● TASK DIRECTIONS: Go through each line of the records below and count those with the word "tilt". Give only the count.

==== GIVEN ENTRIES

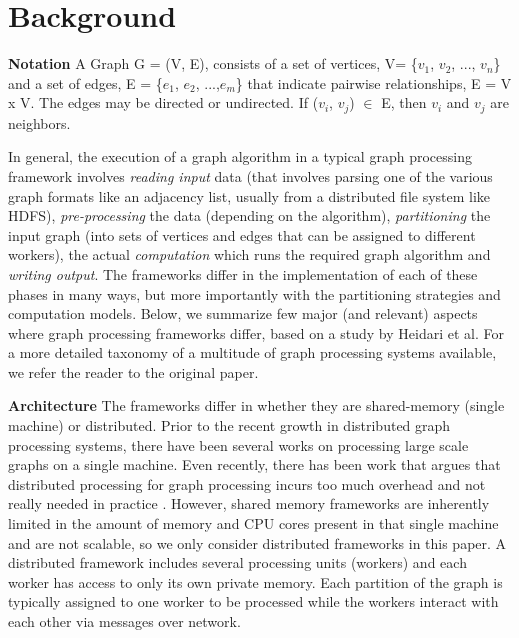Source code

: \section{Background}
\label{sec:background}

\textbf{Notation} A Graph G = (V, E), consists of a set of vertices, 
V= \{$v_1$, $v_2$, ..., $v_n$\} and a set of edges, E = \{$e_1$, $e_2$, ...,$e_m$\} that 
indicate pairwise relationships, E = V x V. The edges may be directed or undirected. 
If ($v_i$, $v_j$) $\in$ E, then $v_i$ and $v_j$ are neighbors.

In general, the execution of a graph algorithm in a typical graph processing framework
involves \textit{reading input} data (that involves parsing one of the various graph formats 
like an adjacency list, usually from a distributed file system like HDFS), 
\textit{pre-processing} the data (depending on the algorithm), \textit{partitioning} 
the input graph (into sets of vertices and edges that can be assigned to different workers),
the actual \textit{computation} which runs the required graph algorithm and 
\textit{writing output}. The frameworks differ in the implementation of each of these phases
in many ways, but more importantly with the partitioning strategies and computation models. 
Below, we summarize few major (and relevant) aspects where graph processing frameworks differ, 
based on a study by Heidari et al\cite{Heidari:2018:SGP:3212709.3199523}. 
For a more detailed taxonomy of a multitude of 
graph processing systems available, we refer the reader to the original paper.

\textbf{Architecture}
The frameworks differ in whether they are shared-memory (single machine) or distributed. 
Prior to the recent growth in distributed graph processing systems, there have been 
several works on processing large scale graphs on a single machine. Even recently, there has been
work that argues that distributed processing for graph processing incurs too much overhead and 
not really needed in practice \cite{McSherry:2015:SBC:2831090.2831104}. However, shared memory 
frameworks are inherently limited in the amount of memory and CPU cores present in that single 
machine and are not scalable, so we only consider distributed frameworks in this paper.
A distributed framework includes several processing units (workers) and
each worker has access to only its own private memory. Each partition of the graph is typically 
assigned to one worker to be processed while the workers interact with each other via messages over
network. 

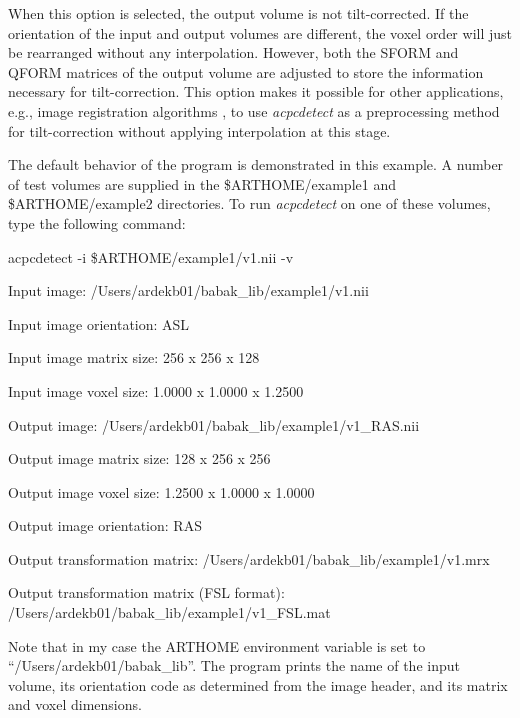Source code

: \documentclass[11pt]{article}
\begin{document}

When this option is selected, the output volume is not tilt-corrected.  If the
orientation of the input and output volumes are different, the voxel 
order will just be rearranged without any interpolation.  However, 
both the SFORM and QFORM matrices of the output volume are adjusted to store
the information necessary for tilt-correction.  This option makes it
possible for other applications, e.g., image registration algorithms \citep{pmid35288224},
to use {\it acpcdetect} as a preprocessing method for tilt-correction
without applying interpolation at this stage. 
\vspace{3mm}

 The default behavior of the program is demonstrated in this example.
A number of test volumes are supplied in the \$ARTHOME/example1 and \$ARTHOME/example2 directories. To run
{\it acpcdetect} on one of these volumes, type the following command:

acpcdetect -i \$ARTHOME/example1/v1.nii -v


Input image: /Users/ardekb01/babak\_lib/example1/v1.nii

Input image orientation: ASL

Input image matrix size: 256 x 256 x 128

Input image voxel size: 1.0000 x 1.0000 x 1.2500

Output image: /Users/ardekb01/babak\_lib/example1/v1\_RAS.nii

Output image matrix size: 128 x 256 x 256

Output image voxel size: 1.2500 x 1.0000 x 1.0000

Output image orientation: RAS

Output transformation matrix: /Users/ardekb01/babak\_lib/example1/v1.mrx

Output transformation matrix (FSL format): /Users/ardekb01/babak\_lib/example1/v1\_FSL.mat 

\noindent
Note that in my case the ARTHOME environment variable is set to 
``/Users/ardekb01/babak\_lib''. 
The program prints the name of the input volume, its orientation code as determined from the image header,
and its matrix and voxel dimensions.  
\end{document}
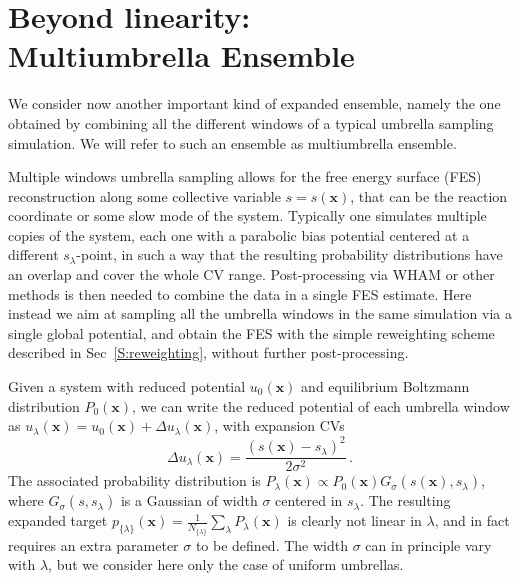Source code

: \documentclass[aps,prx,reprint,superscriptaddress]{revtex4-1} %
\begin{document}
\section{Beyond linearity:\\Multiumbrella Ensemble\label{S:multiumbrellas}}
We consider now another important kind of expanded ensemble, namely the one obtained by combining all the different windows of a typical umbrella sampling simulation\cite{Sugita2000}.
We will refer to such an ensemble as multiumbrella ensemble.

Multiple windows umbrella sampling\cite{Kastner2011} allows for the free energy surface (FES) reconstruction along some collective variable $s=s(\mathbf{x})$, that can be the reaction coordinate or some slow mode of the system.
Typically one simulates multiple copies of the system, each one with a parabolic bias potential centered at a different $s_\lambda$-point, in such a way that the resulting probability distributions have an overlap and cover the whole CV range.
Post-processing via WHAM\cite{Kumar1992} or other methods is then needed to combine the data in a single FES estimate.
Here instead we aim at sampling all the umbrella windows in the same simulation via a single global potential, and obtain the FES with the simple reweighting scheme described in Sec~\ref{S:reweighting}, without further  post-processing.

Given a system with reduced potential $u_0(\mathbf{x})$ and equilibrium Boltzmann distribution $P_0(\mathbf{x})$, we can write the reduced potential of each umbrella window as $u_\lambda(\mathbf{x})=u_0(\mathbf{x})+\Delta u_\lambda(\mathbf{x})$, with expansion CVs
\begin{equation}\label{E:umbrella_ecv}
    \Delta u_\lambda(\mathbf{x})=\frac{(s(\mathbf{x})-s_\lambda)^2}{2\sigma^2}\, .
\end{equation}
The associated probability distribution is $P_\lambda(\mathbf{x}) \propto P_0(\mathbf{x})G_\sigma(s(\mathbf{x}),s_\lambda)$, where $G_\sigma(s,s_\lambda)$ is a Gaussian of width $\sigma$ centered in $s_\lambda$.
The resulting expanded target $p_{\{\lambda\}}(\mathbf{x})=\frac{1}{N_{\{\lambda\}}}\sum_\lambda P_\lambda(\mathbf{x})$ is clearly not linear in $\lambda$, and in fact requires an extra parameter $\sigma$ to be defined.
The width $\sigma$ can in principle vary with $\lambda$, but we consider here only the case of uniform umbrellas.
\end{document}

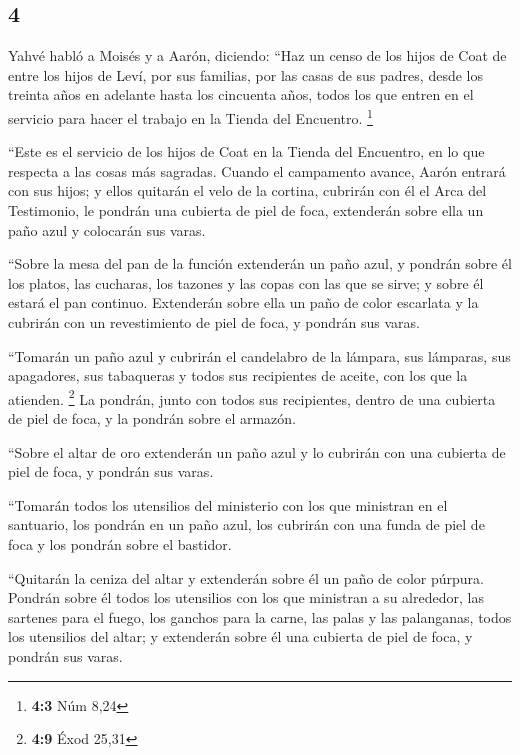 \begin{paracol}{2}
\hypertarget{section-6}{%
\section{4}\label{section-6}}

 Yahvé habló a Moisés y a Aarón, diciendo: 
``Haz un censo de los hijos de Coat de entre los hijos de Leví, por sus
familias, por las casas de sus padres,  desde los treinta
años en adelante hasta los cincuenta años, todos los que entren en el
servicio para hacer el trabajo en la Tienda del Encuentro. \footnote{\textbf{4:3}
  Núm 8,24}

 ``Este es el servicio de los hijos de Coat en la Tienda
del Encuentro, en lo que respecta a las cosas más sagradas.
 Cuando el campamento avance, Aarón entrará con sus hijos;
y ellos quitarán el velo de la cortina, cubrirán con él el Arca del
Testimonio,  le pondrán una cubierta de piel de foca,
extenderán sobre ella un paño azul y colocarán sus varas.

 ``Sobre la mesa del pan de la función extenderán un paño
azul, y pondrán sobre él los platos, las cucharas, los tazones y las
copas con las que se sirve; y sobre él estará el pan continuo.
 Extenderán sobre ella un paño de color escarlata y la
cubrirán con un revestimiento de piel de foca, y pondrán sus varas.

 ``Tomarán un paño azul y cubrirán el candelabro de la
lámpara, sus lámparas, sus apagadores, sus tabaqueras y todos sus
recipientes de aceite, con los que la atienden. \footnote{\textbf{4:9}
  Éxod 25,31}  La pondrán, junto con todos sus
recipientes, dentro de una cubierta de piel de foca, y la pondrán sobre
el armazón.

 ``Sobre el altar de oro extenderán un paño azul y lo
cubrirán con una cubierta de piel de foca, y pondrán sus varas.

 ``Tomarán todos los utensilios del ministerio con los
que ministran en el santuario, los pondrán en un paño azul, los cubrirán
con una funda de piel de foca y los pondrán sobre el bastidor.

 ``Quitarán la ceniza del altar y extenderán sobre él un
paño de color púrpura.  Pondrán sobre él todos los
utensilios con los que ministran a su alrededor, las sartenes para el
fuego, los ganchos para la carne, las palas y las palanganas, todos los
utensilios del altar; y extenderán sobre él una cubierta de piel de
foca, y pondrán sus varas.


\end{paracol}
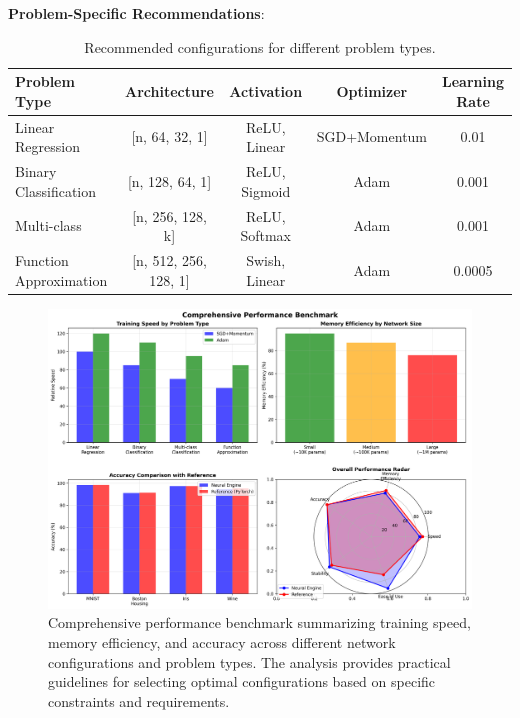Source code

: \documentclass[11pt,a4paper]{report}
\begin{document}
\textbf{Problem-Specific Recommendations}:

\begin{table}[H]
\centering
\caption{Recommended configurations for different problem types.}
\label{tab:configuration_recommendations}
\begin{autotable}[0.95]
\begin{tabular}{lcccc}
\toprule
Problem Type & Architecture & Activation & Optimizer & Learning Rate \\
\midrule
Linear Regression & [n, 64, 32, 1] & ReLU, Linear & SGD+Momentum & 0.01 \\
Binary Classification & [n, 128, 64, 1] & ReLU, Sigmoid & Adam & 0.001 \\
Multi-class & [n, 256, 128, k] & ReLU, Softmax & Adam & 0.001 \\
Function Approximation & [n, 512, 256, 128, 1] & Swish, Linear & Adam & 0.0005 \\
\bottomrule
\end{tabular}
\end{autotable}
\end{table}

\begin{figure}[H]
\centering
\includegraphics[width=\textwidth]{performance_comprehensive_benchmark.png}
\caption{Comprehensive performance benchmark summarizing training speed, memory efficiency, and accuracy across different network configurations and problem types. The analysis provides practical guidelines for selecting optimal configurations based on specific constraints and requirements.}
\label{fig:comprehensive_benchmark}
\end{figure}
\end{document}
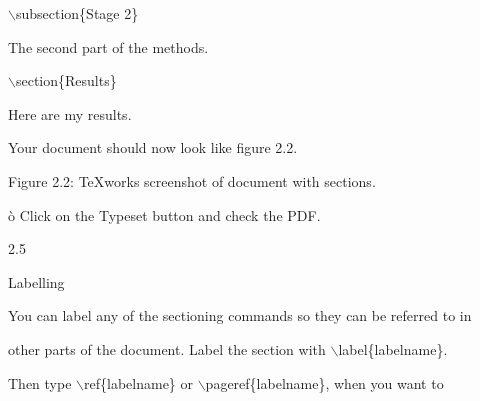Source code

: \documentclass[a4paper,portrait,12pt]{article}
\begin{document}
\begin{flushleft}
\newpage
\ensuremath{\backslash}subsection\{Stage 2\}
\end{flushleft}


\begin{flushleft}
The second part of the methods.
\end{flushleft}


\begin{flushleft}
\ensuremath{\backslash}section\{Results\}
\end{flushleft}


\begin{flushleft}
Here are my results.
\end{flushleft}


\begin{flushleft}
Your document should now look like figure 2.2.
\end{flushleft}





\begin{flushleft}
Figure 2.2: TeXworks screenshot of document with sections.
\end{flushleft}





\begin{flushleft}
\`{o} Click on the Typeset button and check the PDF.
\end{flushleft}





2.5





\begin{flushleft}
Labelling
\end{flushleft}





\begin{flushleft}
You can label any of the sectioning commands so they can be referred to in
\end{flushleft}


\begin{flushleft}
other parts of the document. Label the section with \ensuremath{\backslash}label\{labelname\}.
\end{flushleft}


\begin{flushleft}
Then type \ensuremath{\backslash}ref\{labelname\} or \ensuremath{\backslash}pageref\{labelname\}, when you want to
\end{flushleft}
\end{document}
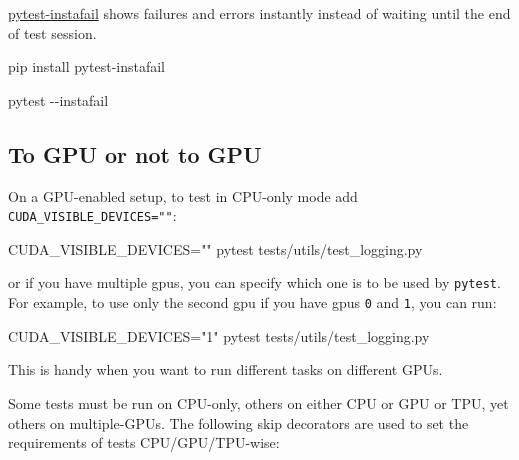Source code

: \documentclass[
]{report}
\newenvironment{Shaded}{\begin{snugshade}}{\end{snugshade}}
\newcommand{\AttributeTok}[1]{\textcolor[rgb]{0.40,0.45,0.13}{#1}}
\newcommand{\ExtensionTok}[1]{\textcolor[rgb]{0.00,0.23,0.31}{#1}}
\newcommand{\NormalTok}[1]{\textcolor[rgb]{0.00,0.23,0.31}{#1}}
\newcommand{\OperatorTok}[1]{\textcolor[rgb]{0.37,0.37,0.37}{#1}}
\newcommand{\StringTok}[1]{\textcolor[rgb]{0.13,0.47,0.30}{#1}}
\newcommand{\VariableTok}[1]{\textcolor[rgb]{0.07,0.07,0.07}{#1}}
\begin{document}
\href{https://github.com/pytest-dev/pytest-instafail}{pytest-instafail}
shows failures and errors instantly instead of waiting until the end of
test session.

\begin{Shaded}
\begin{Highlighting}[]
\ExtensionTok{pip}\NormalTok{ install pytest{-}instafail}
\end{Highlighting}
\end{Shaded}

\begin{Shaded}
\begin{Highlighting}[]
\ExtensionTok{pytest} \AttributeTok{{-}{-}instafail}
\end{Highlighting}
\end{Shaded}

\subsection{To GPU or not to GPU}\label{to-gpu-or-not-to-gpu}

On a GPU-enabled setup, to test in CPU-only mode add
\texttt{CUDA\_VISIBLE\_DEVICES=""}:

\begin{Shaded}
\begin{Highlighting}[]
\VariableTok{CUDA\_VISIBLE\_DEVICES}\OperatorTok{=}\StringTok{""} \ExtensionTok{pytest}\NormalTok{ tests/utils/test\_logging.py}
\end{Highlighting}
\end{Shaded}

or if you have multiple gpus, you can specify which one is to be used by
\texttt{pytest}. For example, to use only the second gpu if you have
gpus \texttt{0} and \texttt{1}, you can run:

\begin{Shaded}
\begin{Highlighting}[]
\VariableTok{CUDA\_VISIBLE\_DEVICES}\OperatorTok{=}\StringTok{"1"} \ExtensionTok{pytest}\NormalTok{ tests/utils/test\_logging.py}
\end{Highlighting}
\end{Shaded}

This is handy when you want to run different tasks on different GPUs.

Some tests must be run on CPU-only, others on either CPU or GPU or TPU,
yet others on multiple-GPUs. The following skip decorators are used to
set the requirements of tests CPU/GPU/TPU-wise:
\end{document}
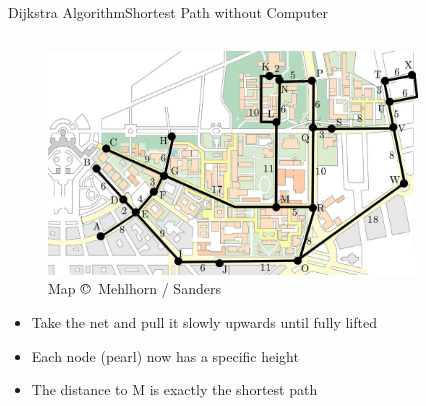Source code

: \begin{frame}{Dijkstra Algorithm}{Shortest Path without Computer}
  \vspace{-1.5em}
  \begin{columns}
    \begin{column}{0.55\linewidth}
      \begin{figure}[!t]
        \includegraphics[width=0.8\linewidth]
          {Images/Dijkstra/DijkstraMap}
        \caption{Map $\copyright\,$ Mehlhorn / Sanders}
      \end{figure}
      \vspace{-1.5em}
      \begin{itemize}
        \item
          Take the net and pull it slowly upwards until fully lifted
        \item
          Each node (pearl) now has a specific height
        \item
          The distance to M is exactly the {\color{Mittel-Blau}shortest path}
      \end{itemize}
    \end{column}
    \begin{column}{0.45\linewidth}
      \begin{figure}[!t]

\end{figure}
\end{column}
\end{columns}
\end{frame}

========

● SOLUTION TO THE EXERCISE: 3